Z Wikiźródeł, wolnej biblioteki
Ta strona została uwierzytelniona.

Wentzel słuchał i patrzał. Dziewczyna ta była kontrastem wszystkich, które znał i kochał kiedykolwiek. Jego urok, porywający kobiety, na niej jednej nie robił żadnego wrażenia. Nie spojrzała nawet na niego.
— No, no, ja ręczę, że Jadzia dobrze gospodarowała — pochwaliła kogoś po raz pierwszy pani Tekla. — Możesz jej dać prezent. Pewnie to coś niedorzecznego.

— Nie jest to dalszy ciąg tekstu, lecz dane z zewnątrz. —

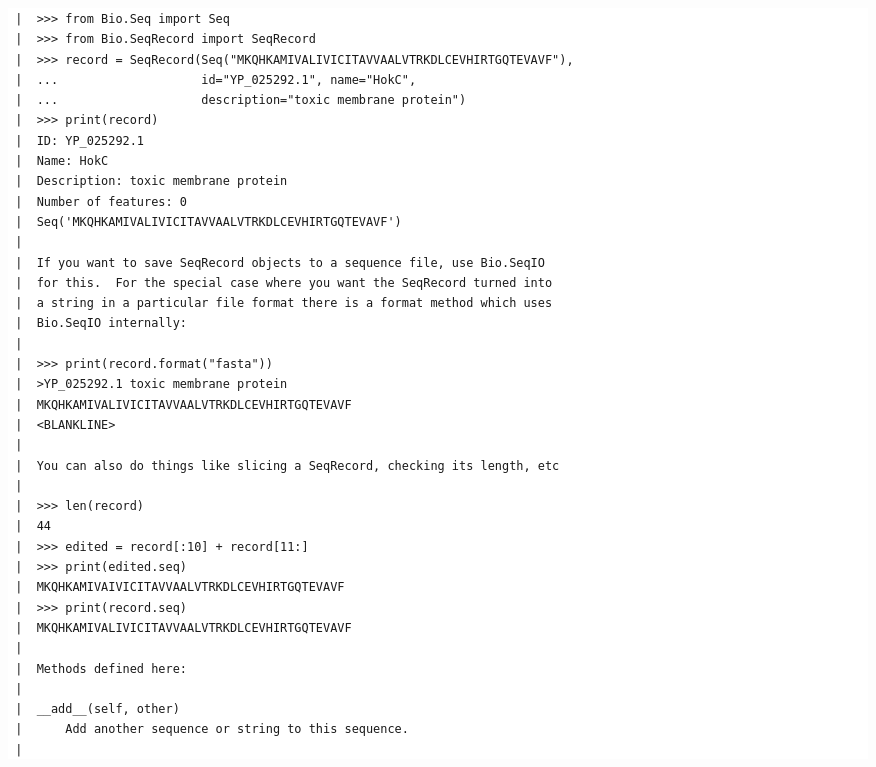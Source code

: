      |  >>> from Bio.Seq import Seq
     |  >>> from Bio.SeqRecord import SeqRecord
     |  >>> record = SeqRecord(Seq("MKQHKAMIVALIVICITAVVAALVTRKDLCEVHIRTGQTEVAVF"),
     |  ...                    id="YP_025292.1", name="HokC",
     |  ...                    description="toxic membrane protein")
     |  >>> print(record)
     |  ID: YP_025292.1
     |  Name: HokC
     |  Description: toxic membrane protein
     |  Number of features: 0
     |  Seq('MKQHKAMIVALIVICITAVVAALVTRKDLCEVHIRTGQTEVAVF')
     |  
     |  If you want to save SeqRecord objects to a sequence file, use Bio.SeqIO
     |  for this.  For the special case where you want the SeqRecord turned into
     |  a string in a particular file format there is a format method which uses
     |  Bio.SeqIO internally:
     |  
     |  >>> print(record.format("fasta"))
     |  >YP_025292.1 toxic membrane protein
     |  MKQHKAMIVALIVICITAVVAALVTRKDLCEVHIRTGQTEVAVF
     |  <BLANKLINE>
     |  
     |  You can also do things like slicing a SeqRecord, checking its length, etc
     |  
     |  >>> len(record)
     |  44
     |  >>> edited = record[:10] + record[11:]
     |  >>> print(edited.seq)
     |  MKQHKAMIVAIVICITAVVAALVTRKDLCEVHIRTGQTEVAVF
     |  >>> print(record.seq)
     |  MKQHKAMIVALIVICITAVVAALVTRKDLCEVHIRTGQTEVAVF
     |  
     |  Methods defined here:
     |  
     |  __add__(self, other)
     |      Add another sequence or string to this sequence.
     |      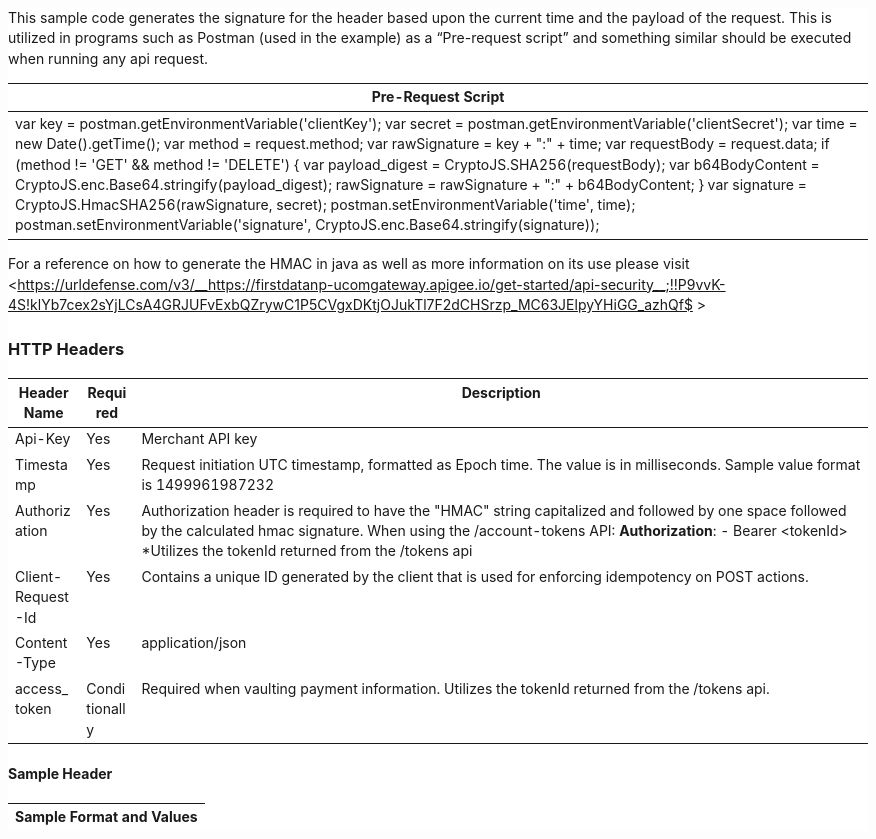 This sample code generates the signature for the header based upon the current time and the payload of the request. This is utilized in programs such as Postman (used in the example) as a “Pre-request script” and something similar should be executed when running any api request.

| Pre-Request Script                                                                                                                                                                                                                                                                                                                                                                                                                                                                                                                                                                                                                                                                      |
|-----------------------------------------------------------------------------------------------------------------------------------------------------------------------------------------------------------------------------------------------------------------------------------------------------------------------------------------------------------------------------------------------------------------------------------------------------------------------------------------------------------------------------------------------------------------------------------------------------------------------------------------------------------------------------------------|
| var key = postman.getEnvironmentVariable('clientKey'); var secret = postman.getEnvironmentVariable('clientSecret');  var time = new Date().getTime(); var method = request.method;  var rawSignature = key + ":" + time; var requestBody = request.data;  if (method != 'GET' && method != 'DELETE') {  var payload_digest = CryptoJS.SHA256(requestBody);  var b64BodyContent = CryptoJS.enc.Base64.stringify(payload_digest);  rawSignature = rawSignature + ":" + b64BodyContent; }  var signature = CryptoJS.HmacSHA256(rawSignature, secret); postman.setEnvironmentVariable('time', time); postman.setEnvironmentVariable('signature', CryptoJS.enc.Base64.stringify(signature)); |

For a reference on how to generate the HMAC in java as well as more information on its use please visit <https://urldefense.com/v3/__https://firstdatanp-ucomgateway.apigee.io/get-started/api-security__;!!P9vvK-4S!klYb7cex2sYjLCsA4GRJUFvExbQZrywC1P5CVgxDKtjOJukTl7F2dCHSrzp_MC63JElpyYHiGG_azhQf$  >

### HTTP Headers

| Header Name       | Required      | Description                                                                                                                                                                                                                                                                   |
|-------------------|---------------|-------------------------------------------------------------------------------------------------------------------------------------------------------------------------------------------------------------------------------------------------------------------------------|
| Api-Key           | Yes           | Merchant API key                                                                                                                                                                                                                                                              |
| Timestamp         | Yes           | Request initiation UTC timestamp, formatted as Epoch time. The value is in milliseconds.  Sample value format is 1499961987232                                                                                                                                                |
| Authorization     | Yes           | Authorization header is required to have the "HMAC" string capitalized and followed by one space followed by the calculated hmac signature.  When using the /account-tokens API: **Authorization**: - Bearer \<tokenId\> \*Utilizes the tokenId returned from the /tokens api |
| Client-Request-Id | Yes           | Contains a unique ID generated by the client that is used for enforcing idempotency on POST actions.                                                                                                                                                                          |
| Content-Type      | Yes           | application/json                                                                                                                                                                                                                                                              |
| access_token      | Conditionally | Required when vaulting payment information. Utilizes the tokenId returned from the /tokens api.                                                                                                                                                                               |

#### Sample Header

| Sample Format and Values                                                                                                                                                                                                                                                                                                                                                                                           |
|--------------------------------------------------------------------------------------------------------------------------------------------------------------------------------------------------------------------------------------------------------------------------------------------------------------------------------------------------------------------------------------------------------------------|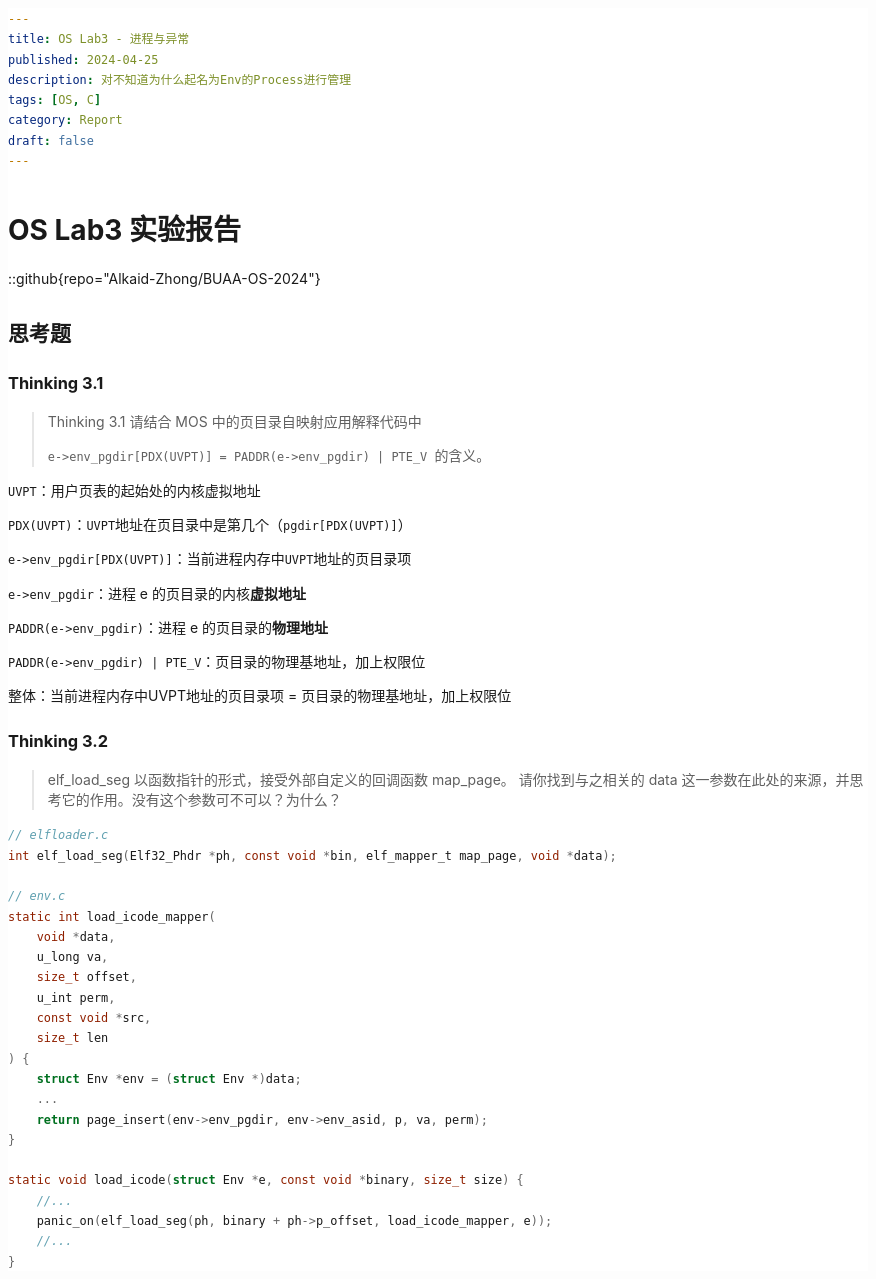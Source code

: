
 ```yaml
---
title: OS Lab3 - 进程与异常
published: 2024-04-25
description: 对不知道为什么起名为Env的Process进行管理
tags: [OS, C]
category: Report
draft: false
---
```


# OS Lab3 实验报告

::github{repo="Alkaid-Zhong/BUAA-OS-2024"}

## 思考题

### Thinking 3.1

> Thinking 3.1 请结合 MOS 中的页目录自映射应用解释代码中 
>
> `e->env_pgdir[PDX(UVPT)] = PADDR(e->env_pgdir) | PTE_V `的含义。

`UVPT`：用户页表的起始处的内核虚拟地址

`PDX(UVPT)`：`UVPT`地址在页目录中是第几个（`pgdir[PDX(UVPT)]`）

`e->env_pgdir[PDX(UVPT)]`：当前进程内存中`UVPT`地址的页目录项

`e->env_pgdir`：进程 e 的页目录的内核**虚拟地址**

`PADDR(e->env_pgdir)`：进程 e 的页目录的**物理地址**

`PADDR(e->env_pgdir) | PTE_V`：页目录的物理基地址，加上权限位

整体：当前进程内存中UVPT地址的页目录项 = 页目录的物理基地址，加上权限位

### Thinking 3.2

> elf_load_seg 以函数指针的形式，接受外部自定义的回调函数 map_page。 请你找到与之相关的 data 这一参数在此处的来源，并思考它的作用。没有这个参数可不可以？为什么？ 

```c
// elfloader.c
int elf_load_seg(Elf32_Phdr *ph, const void *bin, elf_mapper_t map_page, void *data);

// env.c
static int load_icode_mapper(
    void *data, 
    u_long va, 
    size_t offset, 
    u_int perm,
    const void *src, 
    size_t len
) {
	struct Env *env = (struct Env *)data;
	...
	return page_insert(env->env_pgdir, env->env_asid, p, va, perm);
}

static void load_icode(struct Env *e, const void *binary, size_t size) {
 	//...
    panic_on(elf_load_seg(ph, binary + ph->p_offset, load_icode_mapper, e));
    //...
}
```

— Przeciwnie, coś bardzo stosownego. Masz, siostrzyczko.
Staruszka zajrzała przez stół.
— Pierścionek! Nonsens! Wiesz, że ona tego nigdy nie nosi.
— Powinna się przyzwyczaić do obrączki — wygłosił patetycznie Jan.
Panna Jadwiga wzięła do rąk śliczne cacko z turkusem, zmierzyła na palec.
— Mogłabym go chyba włożyć na pierwszy — rzekła z uśmiechem.
— Fe! — oburzyła się pani Tekla. — Wiesz, że po tem poznaje się głupców. Chociaż robisz istotne głupstwo!
Jan wybuchnął śmiechem.
— Proszę pani, niech zrobi choć jedno w życiu. Nie będzie mi tak rozumem imponować.
Ciemne, niezbadane oczy Jadzi podniosły się powoli na brata, na jasną skroń wybiegł nieznaczny rumieniec.
— Mogę ci zaręczyć, że zrobię głupstwo i to olbrzymie — odparła z widocznem rozdrażnieniem — Za prezent dziękuję.
Przechyliła się do niego wdzięcznym ruchem i pocałowała w czoło.